## Directions
All lines below starting at the one that holds "#### Khởi tạo typescript" and ending at the one that holds "credentials before proceeding." should be printed exactly, ends included. Pictures should not be printed, nor anything else.

## Records from a data source
=-=-=-=-=
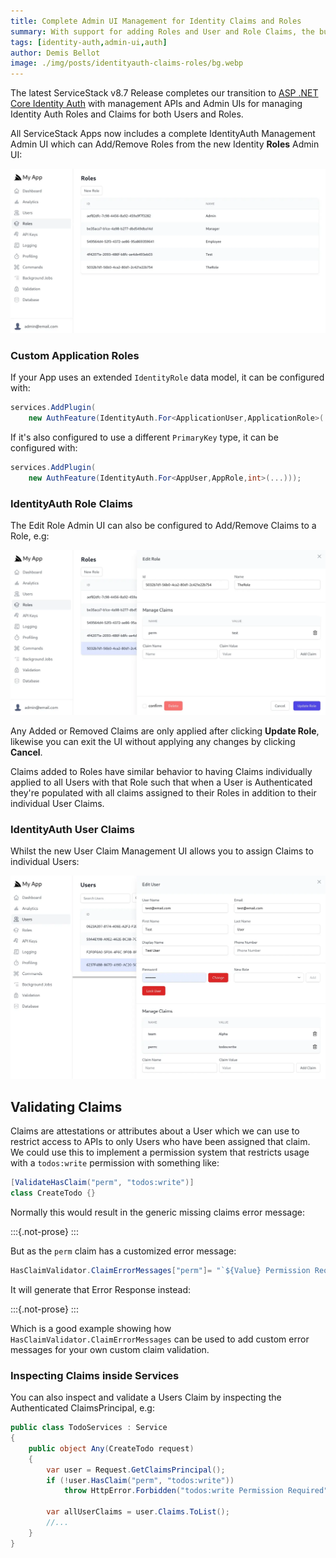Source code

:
 ```yaml
---
title: Complete Admin UI Management for Identity Claims and Roles
summary: With support for adding Roles and User and Role Claims, the built-in Admin UI now offers complete Identity Auth management
tags: [identity-auth,admin-ui,auth]
author: Demis Bellot
image: ./img/posts/identityauth-claims-roles/bg.webp
---
```


The latest ServiceStack v8.7 Release completes our transition to [ASP .NET Core Identity Auth](https://docs.servicestack.net/auth/identity-auth) 
with management APIs and Admin UIs for managing Identity Auth Roles and Claims for both Users and Roles.

All ServiceStack Apps now includes a complete IdentityAuth Management Admin UI which can Add/Remove Roles from the 
new Identity **Roles** Admin UI:  

![](/img/posts/identityauth-claims-roles/identityauth-roles.webp)

### Custom Application Roles

If your App uses an extended `IdentityRole` data model, it can be configured with:

```csharp
services.AddPlugin(
    new AuthFeature(IdentityAuth.For<ApplicationUser,ApplicationRole>(...)));
```

If it's also configured to use a different `PrimaryKey` type, it can be configured with: 

```csharp
services.AddPlugin(
    new AuthFeature(IdentityAuth.For<AppUser,AppRole,int>(...)));
```

### IdentityAuth Role Claims

The Edit Role Admin UI can also be configured to Add/Remove Claims to a Role, e.g:

![](/img/posts/identityauth-claims-roles/identityauth-role-claims.webp)

Any Added or Removed Claims are only applied after clicking **Update Role**, likewise you can exit the UI without applying any changes by clicking **Cancel**.

Claims added to Roles have similar behavior to having Claims individually applied to all Users with that Role such that
when a User is Authenticated they're populated with all claims assigned to their Roles in addition to their individual User Claims. 

### IdentityAuth User Claims

Whilst the new User Claim Management UI allows you to assign Claims to individual Users: 

![](/img/posts/identityauth-claims-roles/identityauth-user-claims.webp)

## Validating Claims

Claims are attestations or attributes about a User which we can use to restrict access to APIs to only Users who
have been assigned that claim. We could use this to implement a permission system that restricts usage with a 
`todos:write` permission with something like:

```csharp
[ValidateHasClaim("perm", "todos:write")]
class CreateTodo {}
```

Normally this would result in the generic missing claims error message:

:::{.not-prose}
<error-summary :status="{message:`perm Claim with 'todos:write' is Required`}"></error-summary>
:::

But as the `perm` claim has a customized error message:

```csharp
HasClaimValidator.ClaimErrorMessages["perm"]= "`${Value} Permission Required`";
```

It will generate that Error Response instead:

:::{.not-prose}
<error-summary :status="{message:`'todos:write' Permission Required`}"></error-summary>
:::

Which is a good example showing how `HasClaimValidator.ClaimErrorMessages` can be used to add custom error messages
for your own custom claim validation. 

### Inspecting Claims inside Services

You can also inspect and validate a Users Claim by inspecting the Authenticated ClaimsPrincipal, e.g: 

```csharp
public class TodoServices : Service
{
    public object Any(CreateTodo request)
    {
        var user = Request.GetClaimsPrincipal();
        if (!user.HasClaim("perm", "todos:write"))
            throw HttpError.Forbidden("todos:write Permission Required");
        
        var allUserClaims = user.Claims.ToList();
        //...
    }
}
```
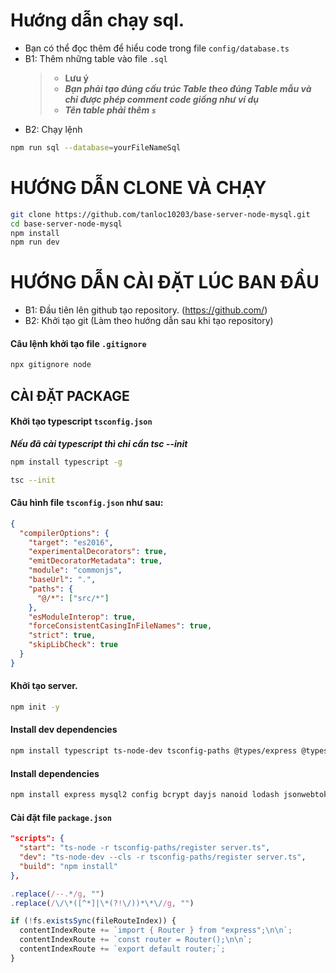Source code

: # Hướng dẫn chạy sql.

- Bạn có thể đọc thêm để hiểu code trong file `config/database.ts`
- B1: Thêm những table vào file `.sql`
  > - **Lưu ý**
  > - **_Bạn phải tạo đúng cấu trúc Table theo đúng Table mẫu và chỉ được phép comment code giống như ví dụ_**
  > - **_Tên table phải thêm `s`_**
- B2: Chạy lệnh

```sh
npm run sql --database=yourFileNameSql
```

# HƯỚNG DẪN CLONE VÀ CHẠY

```sh
git clone https://github.com/tanloc10203/base-server-node-mysql.git
cd base-server-node-mysql
npm install
npm run dev
```

# HƯỚNG DẪN CÀI ĐẶT LÚC BAN ĐẦU

- B1: Đầu tiên lên github tạo repository. (https://github.com/)
- B2: Khởi tạo git (Làm theo hướng dẫn sau khi tạo repository)

#### Câu lệnh khởi tạo file `.gitignore`

```sh
npx gitignore node
```

## CÀI ĐẶT PACKAGE

#### Khởi tạo typescript `tsconfig.json`

**_Nếu đã cài typescript thì chỉ cần tsc --init_**

```sh
npm install typescript -g
```

```sh
tsc --init
```

#### Câu hình file `tsconfig.json` như sau:

```json
{
  "compilerOptions": {
    "target": "es2016",
    "experimentalDecorators": true,
    "emitDecoratorMetadata": true,
    "module": "commonjs",
    "baseUrl": ".",
    "paths": {
      "@/*": ["src/*"]
    },
    "esModuleInterop": true,
    "forceConsistentCasingInFileNames": true,
    "strict": true,
    "skipLibCheck": true
  }
}
```

#### Khởi tạo server.

```sh
npm init -y
```

#### Install dev dependencies

```sh
npm install typescript ts-node-dev tsconfig-paths @types/express @types/config @types/lodash @types/jsonwebtoken @types/cors @types/compression @types/morgan @types/bcrypt -D
```

#### Install dependencies

```sh
npm install express mysql2 config bcrypt dayjs nanoid lodash jsonwebtoken dotenv zod cors compression helmet morgan
```

#### Cài đặt file `package.json`

```json
"scripts": {
  "start": "ts-node -r tsconfig-paths/register server.ts",
  "dev": "ts-node-dev --cls -r tsconfig-paths/register server.ts",
  "build": "npm install"
},
```

```js
.replace(/--.*/g, "")
.replace(/\/\*([^*]|\*(?!\/))*\*\//g, "")

if (!fs.existsSync(fileRouteIndex)) {
  contentIndexRoute += `import { Router } from "express";\n\n`;
  contentIndexRoute += `const router = Router();\n\n`;
  contentIndexRoute += `export default router;`;
}
```
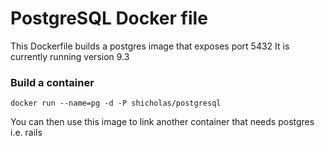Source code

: # PostgreSQL Docker file

This Dockerfile builds a postgres image that exposes port 5432
It is currently running version 9.3

### Build a container

```
docker run --name=pg -d -P shicholas/postgresql
```

You can then use this image to link another container that needs postgres i.e. rails
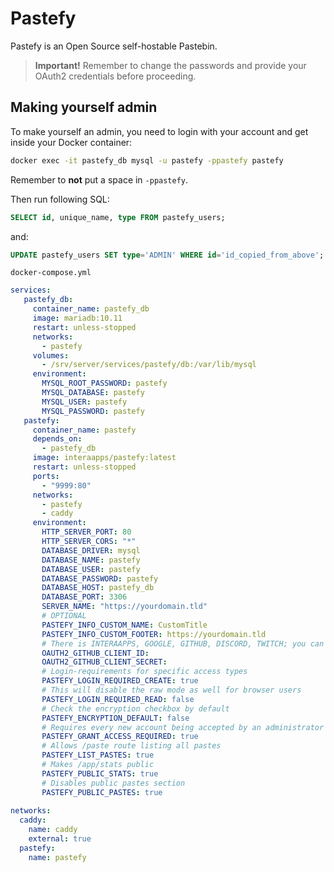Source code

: # Pastefy
Pastefy is an Open Source self-hostable Pastebin.

> **Important!** Remember to change the passwords and provide your OAuth2 credentials before proceeding.

## Making yourself admin
To make yourself an admin, you need to login with your account and get inside your Docker container:
```bash
docker exec -it pastefy_db mysql -u pastefy -ppastefy pastefy
```
Remember to **not** put a space in ``-ppastefy``.

Then run following SQL:
```sql
SELECT id, unique_name, type FROM pastefy_users;
```

and:
```sql
UPDATE pastefy_users SET type='ADMIN' WHERE id='id_copied_from_above';
```

``docker-compose.yml``
```yaml
services:
   pastefy_db:
     container_name: pastefy_db
     image: mariadb:10.11
     restart: unless-stopped
     networks:
       - pastefy
     volumes:
       - /srv/server/services/pastefy/db:/var/lib/mysql
     environment:
       MYSQL_ROOT_PASSWORD: pastefy
       MYSQL_DATABASE: pastefy
       MYSQL_USER: pastefy
       MYSQL_PASSWORD: pastefy
   pastefy:
     container_name: pastefy
     depends_on:
       - pastefy_db
     image: interaapps/pastefy:latest
     restart: unless-stopped
     ports:
       - "9999:80"
     networks:
       - pastefy
       - caddy
     environment:
       HTTP_SERVER_PORT: 80
       HTTP_SERVER_CORS: "*"
       DATABASE_DRIVER: mysql
       DATABASE_NAME: pastefy
       DATABASE_USER: pastefy
       DATABASE_PASSWORD: pastefy
       DATABASE_HOST: pastefy_db
       DATABASE_PORT: 3306
       SERVER_NAME: "https://yourdomain.tld"
       # OPTIONAL
       PASTEFY_INFO_CUSTOM_NAME: CustomTitle
       PASTEFY_INFO_CUSTOM_FOOTER: https://yourdomain.tld
       # There is INTERAAPPS, GOOGLE, GITHUB, DISCORD, TWITCH; you can use multiple
       OAUTH2_GITHUB_CLIENT_ID:  
       OAUTH2_GITHUB_CLIENT_SECRET: 
       # Login-requirements for specific access types
       PASTEFY_LOGIN_REQUIRED_CREATE: true
       # This will disable the raw mode as well for browser users
       PASTEFY_LOGIN_REQUIRED_READ: false
       # Check the encryption checkbox by default
       PASTEFY_ENCRYPTION_DEFAULT: false
       # Requires every new account being accepted by an administrator
       PASTEFY_GRANT_ACCESS_REQUIRED: true
       # Allows /paste route listing all pastes
       PASTEFY_LIST_PASTES: true
       # Makes /app/stats public
       PASTEFY_PUBLIC_STATS: true
       # Disables public pastes section
       PASTEFY_PUBLIC_PASTES: true
       
networks:
  caddy:
    name: caddy
    external: true
  pastefy:
    name: pastefy
```
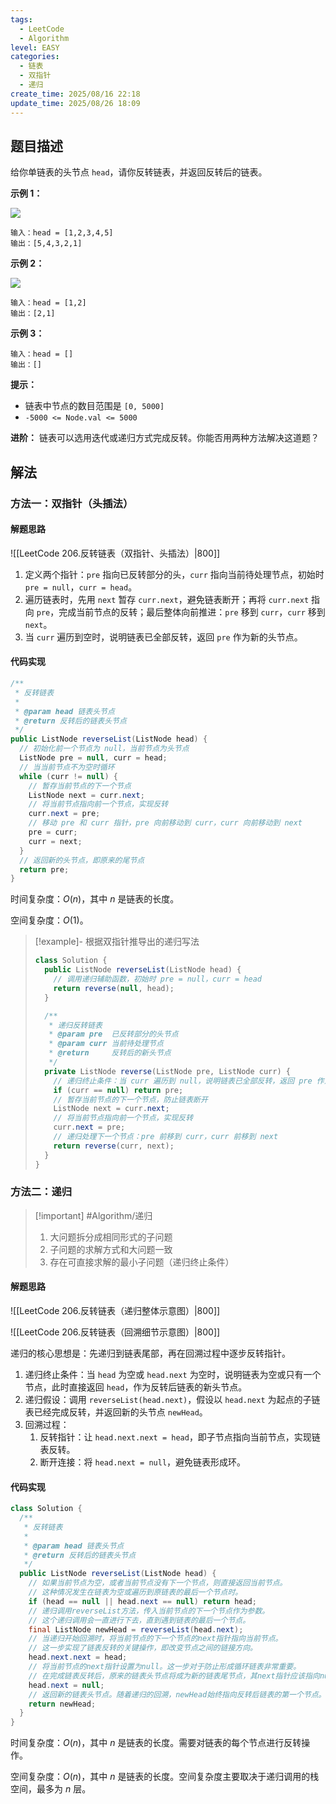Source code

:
 ```yaml
---
tags:
  - LeetCode
  - Algorithm
level: EASY
categories:
  - 链表
  - 双指针
  - 递归
create_time: 2025/08/16 22:18
update_time: 2025/08/26 18:09
---
```


## 题目描述

给你单链表的头节点 `head`，请你反转链表，并返回反转后的链表。

**示例 1：**

![](https://img.xiaorang.fun/202508242259661.png)

```text
输入：head = [1,2,3,4,5]
输出：[5,4,3,2,1]
```

**示例 2：**

![](https://img.xiaorang.fun/202508242259663.png)

```text
输入：head = [1,2]
输出：[2,1]
```

**示例 3：**

```text
输入：head = []
输出：[]
```

**提示：**

- 链表中节点的数目范围是 `[0, 5000]`
- `-5000 <= Node.val <= 5000`

**进阶：**
链表可以选用迭代或递归方式完成反转。你能否用两种方法解决这道题？

## 解法

### 方法一：双指针（头插法）

#### 解题思路

![[LeetCode 206.反转链表（双指针、头插法）|800]]

1. 定义两个指针：`pre` 指向已反转部分的头，`curr` 指向当前待处理节点，初始时 `pre = null`，`curr = head`。
2. 遍历链表时，先用 `next` 暂存 `curr.next`，避免链表断开；再将 `curr.next` 指向 `pre`，完成当前节点的反转；最后整体向前推进：`pre` 移到 `curr`，`curr` 移到 `next`。
3. 当 `curr` 遍历到空时，说明链表已全部反转，返回 `pre` 作为新的头节点。

#### 代码实现

```java
/**  
 * 反转链表  
 *  
 * @param head 链表头节点  
 * @return 反转后的链表头节点  
 */  
public ListNode reverseList(ListNode head) {  
  // 初始化前一个节点为 null，当前节点为头节点  
  ListNode pre = null, curr = head;  
  // 当当前节点不为空时循环  
  while (curr != null) {  
    // 暂存当前节点的下一个节点  
    ListNode next = curr.next;  
    // 将当前节点指向前一个节点，实现反转  
    curr.next = pre;  
    // 移动 pre 和 curr 指针，pre 向前移动到 curr，curr 向前移动到 next    
    pre = curr;  
    curr = next;  
  }  
  // 返回新的头节点，即原来的尾节点  
  return pre;  
}
```

时间复杂度：$O(n)$，其中 $n$ 是链表的长度。

空间复杂度：$O(1)$。

> [!example]- 根据双指针推导出的递归写法
>
> ```java
> class Solution {  
>   public ListNode reverseList(ListNode head) {  
>     // 调用递归辅助函数，初始时 pre = null，curr = head  
>     return reverse(null, head);  
>   }  
> 
>   /**
>    * 递归反转链表
>    * @param pre  已反转部分的头节点
>    * @param curr 当前待处理节点
>    * @return     反转后的新头节点
>    */
>   private ListNode reverse(ListNode pre, ListNode curr) {  
>     // 递归终止条件：当 curr 遍历到 null，说明链表已全部反转，返回 pre 作为新的头节点  
>     if (curr == null) return pre;  
>     // 暂存当前节点的下一个节点，防止链表断开  
>     ListNode next = curr.next;  
>     // 将当前节点指向前一个节点，实现反转  
>     curr.next = pre;  
>     // 递归处理下一个节点：pre 前移到 curr，curr 前移到 next  
>     return reverse(curr, next);  
>   }  
> }
> ```

### 方法二：递归

> [!important] #Algorithm/递归
> 1. 大问题拆分成相同形式的子问题
> 2. 子问题的求解方式和大问题一致
> 3. 存在可直接求解的最小子问题（递归终止条件）

#### 解题思路

![[LeetCode 206.反转链表（递归整体示意图）|800]]

![[LeetCode 206.反转链表（回溯细节示意图）|800]]

递归的核心思想是：先递归到链表尾部，再在回溯过程中逐步反转指针。
1. 递归终止条件：当 `head` 为空或 `head.next` 为空时，说明链表为空或只有一个节点，此时直接返回 `head`，作为反转后链表的新头节点。
2. 递归假设：调用 `reverseList(head.next)`，假设以 `head.next` 为起点的子链表已经完成反转，并返回新的头节点 `newHead`。
3. 回溯过程：
	1. 反转指针：让 `head.next.next = head`，即子节点指向当前节点，实现链表反转。
	2. 断开连接：将 `head.next = null`，避免链表形成环。

#### 代码实现

```java
class Solution {  
  /**  
   * 反转链表  
   *  
   * @param head 链表头节点  
   * @return 反转后的链表头节点  
   */  
  public ListNode reverseList(ListNode head) {  
    // 如果当前节点为空，或者当前节点没有下一个节点，则直接返回当前节点。  
    // 这种情况发生在链表为空或遍历到原链表的最后一个节点时。  
    if (head == null || head.next == null) return head;  
    // 递归调用reverseList方法，传入当前节点的下一个节点作为参数。  
    // 这个递归调用会一直进行下去，直到遇到链表的最后一个节点。  
    final ListNode newHead = reverseList(head.next);  
    // 当递归开始回溯时，将当前节点的下一个节点的next指针指向当前节点。  
    // 这一步实现了链表反转的关键操作，即改变节点之间的链接方向。  
    head.next.next = head;  
    // 将当前节点的next指针设置为null。这一步对于防止形成循环链表非常重要。  
    // 在完成链表反转后，原来的链表头节点将成为新的链表尾节点，其next指针应该指向null。  
    head.next = null;  
    // 返回新的链表头节点。随着递归的回溯，newHead始终指向反转后链表的第一个节点。  
    return newHead;  
  }  
}
```

时间复杂度：$O(n)$，其中 $n$ 是链表的长度。需要对链表的每个节点进行反转操作。

空间复杂度：$O(n)$，其中 $n$ 是链表的长度。空间复杂度主要取决于递归调用的栈空间，最多为 $n$ 层。
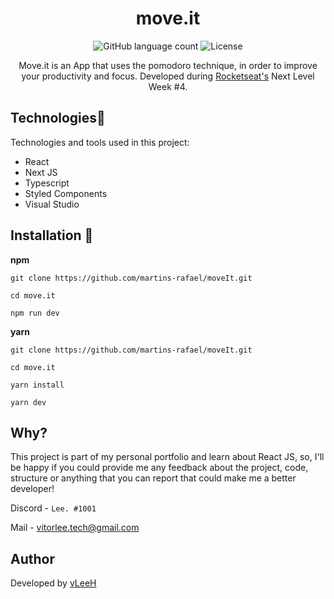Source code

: <h1 align="center">move.it</h1>
<p align="center">
  <img alt="GitHub language count" src="https://img.shields.io/github/languages/count/vLeeH/move.it?color=6E40C9&style=flat-square"> <img alt="License"         src="https://img.shields.io/badge/license-MIT-6E40C9?style=flat-square">
</p>

<p align="center">Move.it is an App that uses the pomodoro technique, in order to improve your productivity and focus. Developed during <a href="https://rocketseat.com.br/">Rocketseat's</a> Next Level Week #4. </p>

## Technologies🔧 
Technologies and tools used in this project:
- React
- Next JS
- Typescript
- Styled Components
- Visual Studio  


## Installation 📁
**npm**
```
git clone https://github.com/martins-rafael/moveIt.git 

cd move.it

npm run dev 
```

**yarn**
```
git clone https://github.com/martins-rafael/moveIt.git 

cd move.it

yarn install 

yarn dev
```

## Why? 

This project is part of my personal portfolio and learn about React JS, so, I'll be happy if you could provide me any feedback about the project, code, structure or anything that you can report that could make me a better developer!

Discord - `Lee. #1001`

Mail - <a>vitorlee.tech@gmail.com</a>

## Author 
Developed by <a href="https://github.com/vleeh">vLeeH</a>
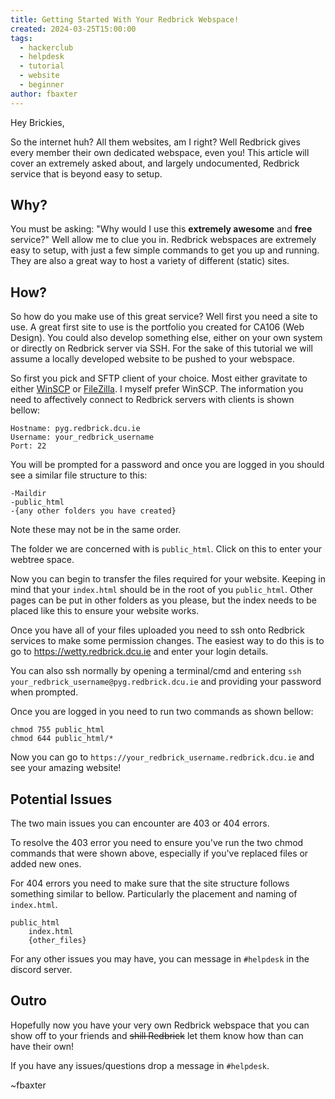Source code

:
 ```yaml
---
title: Getting Started With Your Redbrick Webspace!
created: 2024-03-25T15:00:00
tags:
  - hackerclub
  - helpdesk
  - tutorial
  - website
  - beginner
author: fbaxter
---
```

Hey Brickies,

So the internet huh? All them websites, am I right? Well Redbrick gives every member their own dedicated webspace, even you! This article will cover an extremely asked about, and largely undocumented, Redbrick service that is beyond easy to setup.

## Why?
You must be asking: "Why would I use this **extremely awesome** and **free** service?" Well allow me to clue you in. Redbrick webspaces are extremely easy to setup, with just a few simple commands to get you up and running. They are also a great way to host a variety of different (static) sites.

## How?
So how do you make use of this great service? Well first you need a site to use. A great first site to use is the portfolio you created for CA106 (Web Design). You could also develop something else, either on your own system or directly on Redbrick server via SSH. For the sake of this tutorial we will assume a locally developed website to be pushed to your webspace.

So first you pick and SFTP client of your choice. Most either gravitate to either [WinSCP](https://winscp.net/eng/index.php) or [FileZilla](https://filezilla-project.org/). I myself prefer WinSCP. The information you need to affectively connect to Redbrick servers with clients is shown bellow:

```
Hostname: pyg.redbrick.dcu.ie
Username: your_redbrick_username
Port: 22
```

You will be prompted for a password and once you are logged in you should see a similar file structure to this:
```
-Maildir
-public_html
-{any other folders you have created}
```
Note these may not be in the same order.

The folder we are concerned with is `public_html`. Click on this to enter your webtree space. 

Now you can begin to transfer the files required for your website. Keeping in mind that your `index.html` should be in the root of you `public_html`. Other pages can be put in other folders as you please, but the index needs to be placed like this to ensure your website works.

Once you have all of your files uploaded you need to ssh onto Redbrick services to make some permission changes. The easiest way to do this is to go to https://wetty.redbrick.dcu.ie and enter your login details. 

You can also ssh normally by opening a terminal/cmd and entering `ssh your_redbrick_username@pyg.redbrick.dcu.ie` and providing your password when prompted.

Once you are logged in you need to run two commands as shown bellow:
```
chmod 755 public_html
chmod 644 public_html/*
```

Now you can go to `https://your_redbrick_username.redbrick.dcu.ie` and see your amazing website!

## Potential Issues
The two main issues you can encounter are 403 or 404 errors.

To resolve the 403 error you need to ensure you've run the two chmod commands that were shown above, especially if you've replaced files or added new ones. 

For 404 errors you need to make sure that the site structure follows something similar to bellow. Particularly the placement and naming of `index.html`.
```
public_html
	index.html
	{other_files}
```

For any other issues you may have, you can message in `#helpdesk` in the discord server.

## Outro
Hopefully now you have your very own Redbrick webspace that you can show off to your friends and ~~shill Redbrick~~ let them know how than can have their own!

If you have any issues/questions drop a message in `#helpdesk`.

~fbaxter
=-=-=-=-=
## Exercise result
#### Khởi tạo typescript `tsconfig.json`

**_Nếu đã cài typescript thì chỉ cần tsc --init_**

```sh
npm install typescript -g
```

```sh
tsc --init
```

#### Câu hình file `tsconfig.json` như sau:

```json
{
  "compilerOptions": {
    "target": "es2016",
    "experimentalDecorators": true,
    "emitDecoratorMetadata": true,
    "module": "commonjs",
    "baseUrl": ".",
    "paths": {
      "@/*": ["src/*"]
    },
    "esModuleInterop": true,
    "forceConsistentCasingInFileNames": true,
    "strict": true,
    "skipLibCheck": true
  }
}
```

#### Khởi tạo server.

```sh
npm init -y
```

#### Install dev dependencies

```sh
npm install typescript ts-node-dev tsconfig-paths @types/express @types/config @types/lodash @types/jsonwebtoken @types/cors @types/compression @types/morgan @types/bcrypt -D
```

#### Install dependencies

```sh
npm install express mysql2 config bcrypt dayjs nanoid lodash jsonwebtoken dotenv zod cors compression helmet morgan
```

#### Cài đặt file `package.json`

```json
"scripts": {
  "start": "ts-node -r tsconfig-paths/register server.ts",
  "dev": "ts-node-dev --cls -r tsconfig-paths/register server.ts",
  "build": "npm install"
},
```

```js
.replace(/--.*/g, "")
.replace(/\/\*([^*]|\*(?!\/))*\*\//g, "")

if (!fs.existsSync(fileRouteIndex)) {
  contentIndexRoute += `import { Router } from "express";\n\n`;
  contentIndexRoute += `const router = Router();\n\n`;
  contentIndexRoute += `export default router;`;
}
```
Source code

: # PostgreSQL Docker file

This Dockerfile builds a postgres image that exposes port 5432
It is currently running version 9.3

### Build a container

```
docker run --name=pg -d -P shicholas/postgresql
```

You can then use this image to link another container that needs postgres i.e. rails
Source code

: # Pastefy
Pastefy is an Open Source self-hostable Pastebin.

> **Important!** Remember to change the passwords and provide your OAuth2 credentials before proceeding.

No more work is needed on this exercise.